**GOAL OF THE EXERCISE**
Copy all the lines of the data that include the word "days".

START MATERIAL SHOWN

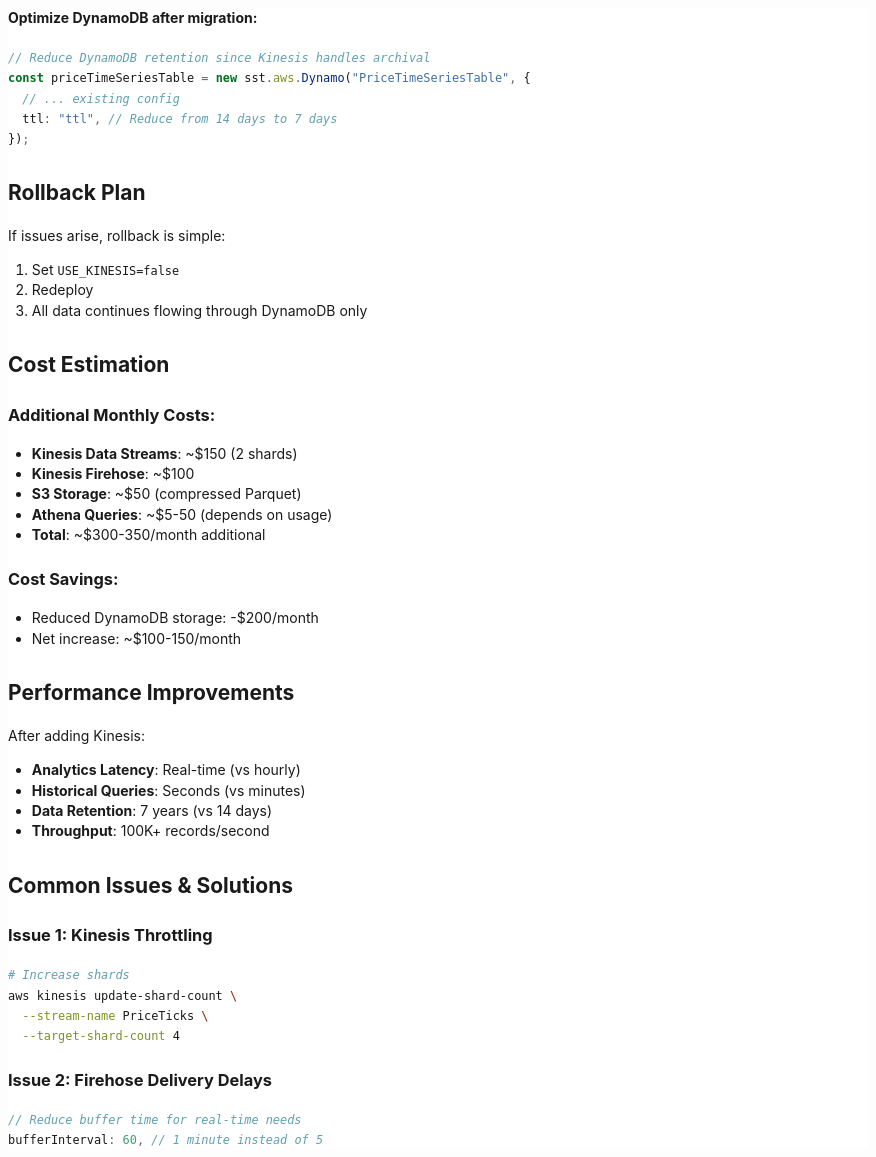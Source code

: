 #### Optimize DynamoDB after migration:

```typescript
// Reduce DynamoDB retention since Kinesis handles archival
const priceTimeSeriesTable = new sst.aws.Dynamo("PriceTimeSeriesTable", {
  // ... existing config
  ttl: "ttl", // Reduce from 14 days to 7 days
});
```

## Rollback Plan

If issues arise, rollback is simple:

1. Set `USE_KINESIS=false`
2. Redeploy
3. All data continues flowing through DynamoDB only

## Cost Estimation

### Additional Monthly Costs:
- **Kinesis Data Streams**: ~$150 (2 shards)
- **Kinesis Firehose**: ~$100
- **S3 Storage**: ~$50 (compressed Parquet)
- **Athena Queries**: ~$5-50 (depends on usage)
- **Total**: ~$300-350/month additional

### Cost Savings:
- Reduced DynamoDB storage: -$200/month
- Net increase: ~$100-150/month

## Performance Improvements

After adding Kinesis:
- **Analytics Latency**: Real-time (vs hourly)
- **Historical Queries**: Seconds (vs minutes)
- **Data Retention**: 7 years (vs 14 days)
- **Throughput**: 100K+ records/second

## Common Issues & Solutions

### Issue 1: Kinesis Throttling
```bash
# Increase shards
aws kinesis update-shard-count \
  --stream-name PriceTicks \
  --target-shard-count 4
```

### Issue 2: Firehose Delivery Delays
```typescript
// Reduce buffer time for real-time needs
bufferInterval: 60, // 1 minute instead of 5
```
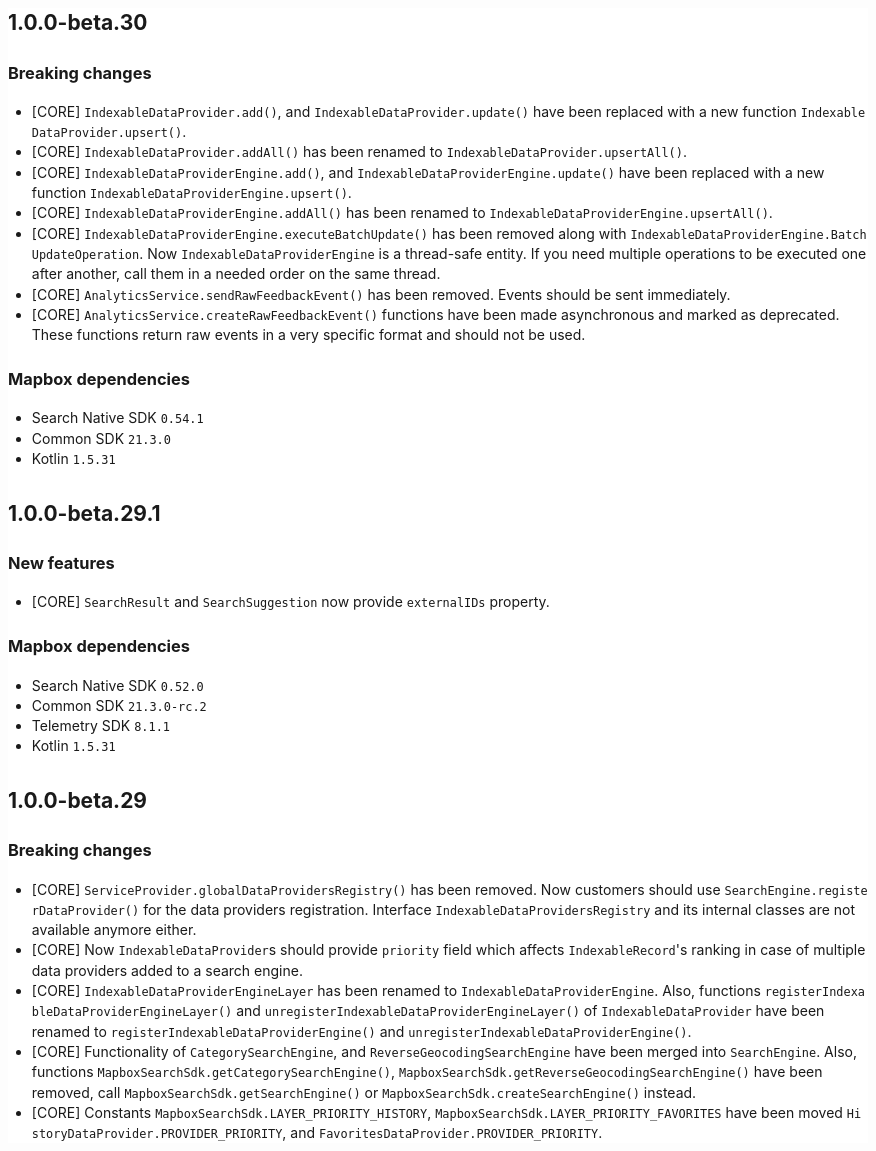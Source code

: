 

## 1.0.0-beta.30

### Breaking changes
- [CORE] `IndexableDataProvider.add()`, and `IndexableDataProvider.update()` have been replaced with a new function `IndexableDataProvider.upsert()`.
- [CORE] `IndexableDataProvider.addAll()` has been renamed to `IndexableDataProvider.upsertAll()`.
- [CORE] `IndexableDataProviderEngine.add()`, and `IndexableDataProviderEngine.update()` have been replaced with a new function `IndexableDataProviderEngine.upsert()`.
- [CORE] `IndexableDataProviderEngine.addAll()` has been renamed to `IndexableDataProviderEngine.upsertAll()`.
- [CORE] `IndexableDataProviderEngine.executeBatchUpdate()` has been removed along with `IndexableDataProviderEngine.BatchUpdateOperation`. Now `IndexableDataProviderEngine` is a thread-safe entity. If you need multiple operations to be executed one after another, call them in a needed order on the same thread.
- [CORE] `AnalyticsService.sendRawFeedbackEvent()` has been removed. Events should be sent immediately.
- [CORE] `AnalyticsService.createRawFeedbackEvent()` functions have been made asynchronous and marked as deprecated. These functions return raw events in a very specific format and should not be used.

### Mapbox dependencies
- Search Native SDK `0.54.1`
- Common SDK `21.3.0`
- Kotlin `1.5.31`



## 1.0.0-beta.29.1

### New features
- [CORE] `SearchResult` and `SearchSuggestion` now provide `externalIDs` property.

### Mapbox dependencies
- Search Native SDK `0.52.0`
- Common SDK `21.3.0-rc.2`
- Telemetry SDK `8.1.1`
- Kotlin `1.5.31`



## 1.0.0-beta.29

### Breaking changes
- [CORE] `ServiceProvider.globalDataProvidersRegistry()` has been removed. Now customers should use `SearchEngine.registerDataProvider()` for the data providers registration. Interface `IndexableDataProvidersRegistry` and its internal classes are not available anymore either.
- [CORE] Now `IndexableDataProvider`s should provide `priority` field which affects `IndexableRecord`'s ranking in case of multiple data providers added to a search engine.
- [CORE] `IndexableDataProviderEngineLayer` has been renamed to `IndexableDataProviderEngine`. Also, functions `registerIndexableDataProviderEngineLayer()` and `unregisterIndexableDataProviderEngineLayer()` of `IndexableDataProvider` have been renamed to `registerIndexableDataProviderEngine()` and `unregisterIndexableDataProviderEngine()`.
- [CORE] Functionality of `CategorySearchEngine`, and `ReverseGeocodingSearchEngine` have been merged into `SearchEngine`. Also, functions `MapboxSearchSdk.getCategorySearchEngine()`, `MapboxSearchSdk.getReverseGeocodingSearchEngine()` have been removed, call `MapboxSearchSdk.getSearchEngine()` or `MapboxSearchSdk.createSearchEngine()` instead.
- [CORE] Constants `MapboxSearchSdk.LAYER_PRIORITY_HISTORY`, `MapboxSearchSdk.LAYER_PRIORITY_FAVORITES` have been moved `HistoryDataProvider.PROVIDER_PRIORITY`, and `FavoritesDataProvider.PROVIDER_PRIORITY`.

END MATERIAL SHOWN

**RESPONSE TO THIS EXERCISE**
  ttl: "ttl", // Reduce from 14 days to 7 days
- **Data Retention**: 7 years (vs 14 days)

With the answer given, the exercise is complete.